3.木質バイオマスエネルギーの進捗と日本の森林林業に与える影響

 FITの開始時、木質バイオマス発電については、石炭混焼のもの、建築廃棄物発電3以外の大規模なものはなかった。

 FITの開始後、国内の木質バイオマスを活用した最初の発電所は、福島県に所在するグリーン発電会津4であるが、その後続々と建設が進められ、現在は100を超える発電所が稼働している

 木質バイオマス発電の進捗の電力供給面での貢献は、発電した分だけの再生可能エネルギーを供給できていることに加えて、石炭火力発電と同様、安定電源として常時発電ができること、燃料を投入するしないで発電するしないをコントロールできることなどのメリットがある。

 但し、日本の必要な発電量に占める割合はごくわずかに過ぎない。国内資源を使うことを前提とする限り、量的な限界がある。

 一方、日本の林業の観点からすると大きな意義があると考えられる。

 林業は木材を生産することを主要な目的としているが、品質の良くない木材、間伐材、林地残材、製材中に発生する端材などさまざまなものが発生する。

 その一部はチップ化され製紙の原料になったりしていたが、その需要は大きくなく価格も抑えられ、経営に悪影響を与えるとともに、木材の収穫時に林地に残材をたくさん残すような状況が生じていた。

 木質バイオマス発電の燃料としての木材は、まっすぐである必要もなく、節がない必要もない。いわば炭素を含んでいる木質でありさえすればいいということで森林から生まれる資源の底支え機能があると考えられる。

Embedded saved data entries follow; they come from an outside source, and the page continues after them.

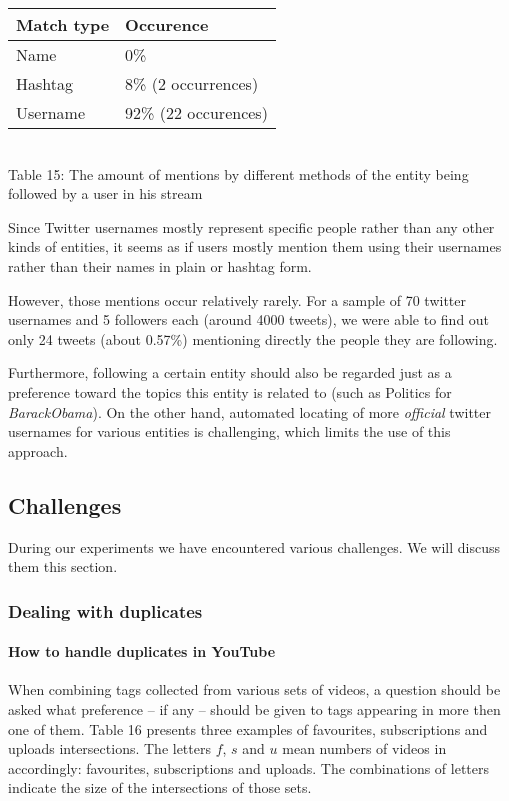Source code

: \begin{center}
  \begin{tabular}{ | p{3cm}| p{2cm} | } \hline
    Match type & Occurence \\ \hline
    Name & 0\% \\ \hline
    Hashtag & 8\% (2 occurrences) \\ \hline
    Username & 92\% (22 occurences) \\ \hline
  \end{tabular} \\
  Table 15: The amount of mentions by different methods of the entity being followed by a user in his stream \\
\end{center}

Since Twitter usernames mostly represent specific people rather than any other kinds of entities, it seems as if users mostly
mention them using their usernames rather than their names in plain or hashtag form.

However, those mentions occur relatively rarely. For a sample of 70 twitter usernames and 5 followers each
(around 4000 tweets), we were able to find out only 24 tweets (about 0.57\%) mentioning directly the people they are following.

Furthermore, following a certain entity should also be regarded just as a preference toward the topics this entity is related to (such as Politics for \textit{BarackObama}). On the other hand, automated locating of more \textit{official} twitter usernames for various entities is challenging, which
limits the use of this approach.

\subsection{Challenges}

During our experiments we have encountered various challenges. We will discuss them this section.

\subsubsection{Dealing with duplicates}

\paragraph{How to handle duplicates in YouTube}

When combining tags collected from various sets of videos, a question should be
asked what preference -- if any -- should be given to tags appearing in more
then one of them. Table 16 presents three examples of favourites,
subscriptions and uploads intersections. The letters $f$, $s$ and $u$ mean
numbers of videos in accordingly: favourites, subscriptions and uploads. The
combinations of letters indicate the size of the intersections of those sets. \\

 現に、日本の林業においては、この新しい用途の開発もあり、次図のように木材自給率が年々上昇している5



4.木質バイオマス発電の今後の展開について

 木質バイオマス発電については、資源量の限界の問題、国内資源利用型と輸入資源利用型の問題、発電と熱利用も問題、大型発電と小型発電の問題などいくつかの論点があるが、それらは別の機会に譲り、本稿では地域の雇用と経済の観点から今後の展開についての考えを述べてみることとする。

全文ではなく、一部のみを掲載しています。